2  Git and Github

Git is a version control system. It tracks the changes you make and commit to files in a local repository. It lets you apply those changes to remote repositories hosted on services like Github.

2.1 Why Git and Github?

In 2017, Jennifer Bryan expanded on the ‘Why Git?’ chapter of her invaluable instructional book in the paper Excuse me, do you have a moment to talk about version control?. She articulates the benefits so clearly that they are not worth rephrasing:

  • Doing your work becomes tightly integrated with organizing, recording, and disseminating it. It’s not a separate, burdensome task you are tempted to neglect.
  • Collaboration is much more structured, with powerful tools for asynchronous work and managing versions.
  • The marginal effort required to create a web presence for a project is negligible.
  • By using common mechanics across work modes (research, teaching, analysis), you achieve basic competence quickly and avoid the demoralizing forget-relearn cycle.
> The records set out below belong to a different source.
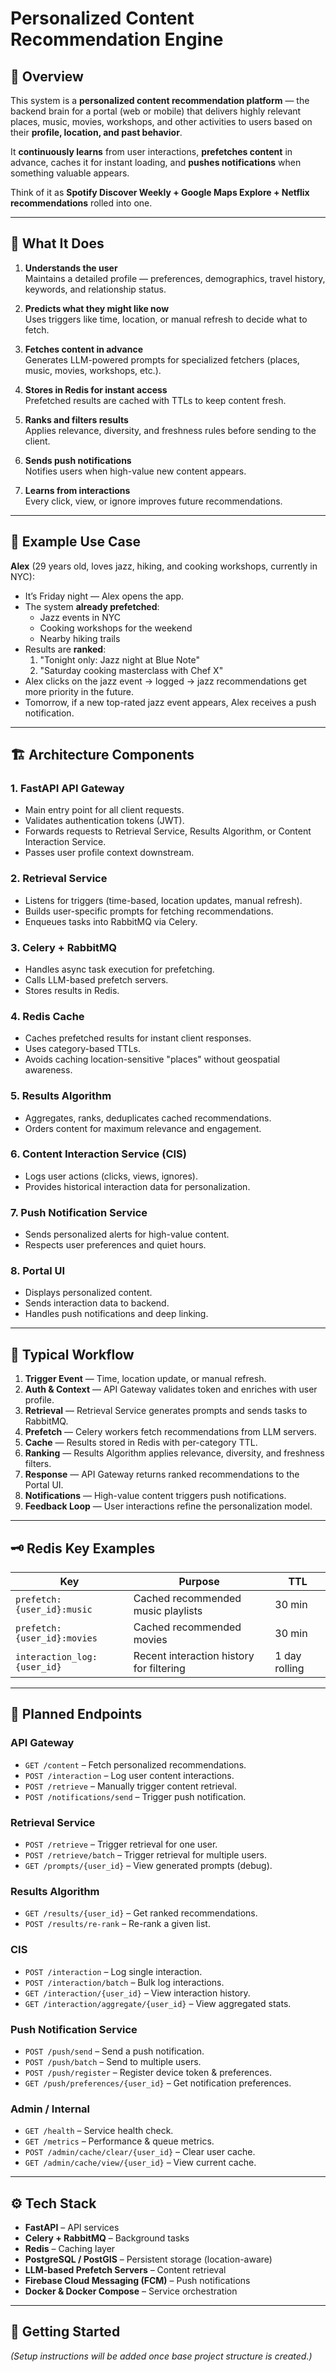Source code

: # Personalized Content Recommendation Engine

## 📌 Overview
This system is a **personalized content recommendation platform** — the backend brain for a portal (web or mobile) that delivers highly relevant places, music, movies, workshops, and other activities to users based on their **profile, location, and past behavior**.

It **continuously learns** from user interactions, **prefetches content** in advance, caches it for instant loading, and **pushes notifications** when something valuable appears.

Think of it as **Spotify Discover Weekly + Google Maps Explore + Netflix recommendations** rolled into one.

---

## 🎯 What It Does
1. **Understands the user**  
   Maintains a detailed profile — preferences, demographics, travel history, keywords, and relationship status.

2. **Predicts what they might like now**  
   Uses triggers like time, location, or manual refresh to decide what to fetch.

3. **Fetches content in advance**  
   Generates LLM-powered prompts for specialized fetchers (places, music, movies, workshops, etc.).

4. **Stores in Redis for instant access**  
   Prefetched results are cached with TTLs to keep content fresh.

5. **Ranks and filters results**  
   Applies relevance, diversity, and freshness rules before sending to the client.

6. **Sends push notifications**  
   Notifies users when high-value new content appears.

7. **Learns from interactions**  
   Every click, view, or ignore improves future recommendations.

---

## 📖 Example Use Case
**Alex** (29 years old, loves jazz, hiking, and cooking workshops, currently in NYC):

- It’s Friday night — Alex opens the app.
- The system **already prefetched**:
  - Jazz events in NYC
  - Cooking workshops for the weekend
  - Nearby hiking trails
- Results are **ranked**:
  1. "Tonight only: Jazz night at Blue Note"
  2. "Saturday cooking masterclass with Chef X"
- Alex clicks on the jazz event → logged → jazz recommendations get more priority in the future.
- Tomorrow, if a new top-rated jazz event appears, Alex receives a push notification.

---

## 🏗 Architecture Components

### 1. **FastAPI API Gateway**
- Main entry point for all client requests.
- Validates authentication tokens (JWT).
- Forwards requests to Retrieval Service, Results Algorithm, or Content Interaction Service.
- Passes user profile context downstream.

### 2. **Retrieval Service**
- Listens for triggers (time-based, location updates, manual refresh).
- Builds user-specific prompts for fetching recommendations.
- Enqueues tasks into RabbitMQ via Celery.

### 3. **Celery + RabbitMQ**
- Handles async task execution for prefetching.
- Calls LLM-based prefetch servers.
- Stores results in Redis.

### 4. **Redis Cache**
- Caches prefetched results for instant client responses.
- Uses category-based TTLs.
- Avoids caching location-sensitive "places" without geospatial awareness.

### 5. **Results Algorithm**
- Aggregates, ranks, deduplicates cached recommendations.
- Orders content for maximum relevance and engagement.

### 6. **Content Interaction Service (CIS)**
- Logs user actions (clicks, views, ignores).
- Provides historical interaction data for personalization.

### 7. **Push Notification Service**
- Sends personalized alerts for high-value content.
- Respects user preferences and quiet hours.

### 8. **Portal UI**
- Displays personalized content.
- Sends interaction data to backend.
- Handles push notifications and deep linking.

---

## 🔄 Typical Workflow

1. **Trigger Event** — Time, location update, or manual refresh.
2. **Auth & Context** — API Gateway validates token and enriches with user profile.
3. **Retrieval** — Retrieval Service generates prompts and sends tasks to RabbitMQ.
4. **Prefetch** — Celery workers fetch recommendations from LLM servers.
5. **Cache** — Results stored in Redis with per-category TTL.
6. **Ranking** — Results Algorithm applies relevance, diversity, and freshness filters.
7. **Response** — API Gateway returns ranked recommendations to the Portal UI.
8. **Notifications** — High-value content triggers push notifications.
9. **Feedback Loop** — User interactions refine the personalization model.

---

## 🗝 Redis Key Examples

| Key | Purpose | TTL |
|-----|---------|-----|
| `prefetch:{user_id}:music` | Cached recommended music playlists | 30 min |
| `prefetch:{user_id}:movies` | Cached recommended movies | 30 min |
| `interaction_log:{user_id}` | Recent interaction history for filtering | 1 day rolling |

---

## 📡 Planned Endpoints

### **API Gateway**
- `GET /content` – Fetch personalized recommendations.
- `POST /interaction` – Log user content interactions.
- `POST /retrieve` – Manually trigger content retrieval.
- `POST /notifications/send` – Trigger push notification.

### **Retrieval Service**
- `POST /retrieve` – Trigger retrieval for one user.
- `POST /retrieve/batch` – Trigger retrieval for multiple users.
- `GET /prompts/{user_id}` – View generated prompts (debug).

### **Results Algorithm**
- `GET /results/{user_id}` – Get ranked recommendations.
- `POST /results/re-rank` – Re-rank a given list.

### **CIS**
- `POST /interaction` – Log single interaction.
- `POST /interaction/batch` – Bulk log interactions.
- `GET /interaction/{user_id}` – View interaction history.
- `GET /interaction/aggregate/{user_id}` – View aggregated stats.

### **Push Notification Service**
- `POST /push/send` – Send a push notification.
- `POST /push/batch` – Send to multiple users.
- `POST /push/register` – Register device token & preferences.
- `GET /push/preferences/{user_id}` – Get notification preferences.

### **Admin / Internal**
- `GET /health` – Service health check.
- `GET /metrics` – Performance & queue metrics.
- `POST /admin/cache/clear/{user_id}` – Clear user cache.
- `GET /admin/cache/view/{user_id}` – View current cache.

---

## ⚙️ Tech Stack
- **FastAPI** – API services
- **Celery + RabbitMQ** – Background tasks
- **Redis** – Caching layer
- **PostgreSQL / PostGIS** – Persistent storage (location-aware)
- **LLM-based Prefetch Servers** – Content retrieval
- **Firebase Cloud Messaging (FCM)** – Push notifications
- **Docker & Docker Compose** – Service orchestration

---

## 🚀 Getting Started
*(Setup instructions will be added once base project structure is created.)*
If you have worked on a data analysis project at Blueprint, particularly one that involves collaboration, you have undoubtedly done the following:

  • Searching for an explanation about when or why a specific choice about processing the data was made
  • Experienced disorientation attempting to navigate someone else’s code
  • Spent hours undoing a change that breaks the pipeline
  • Wanted someone’s help or advice about how to solve a problem, but didn’t feel like it would be worth getting them access

Hosted version control like Github empowers you with tools to simplify and routinize any of these situations.

2.2 Gitting rolling

At a minimum, you’ll need to install git and register a Github account. Optionally, you can also integrate git and Github into your RStudio environment. If you’ve done those things already, great, you’re good to go! Otherwise, it is strongly recommended that you pause what you’re doing now and read / work through Happy Git before continuing.

2.3 Usage at Blueprint (as of May 2023)

Right now, usage is highly varied. Some members of the Data Lab team use git and Github for version control and hosting of both R packages and analysis project code. It is not, however, part of the typical analysis project. We will begin rolling out the basic workflow in the summer of 2023 and see how it goes.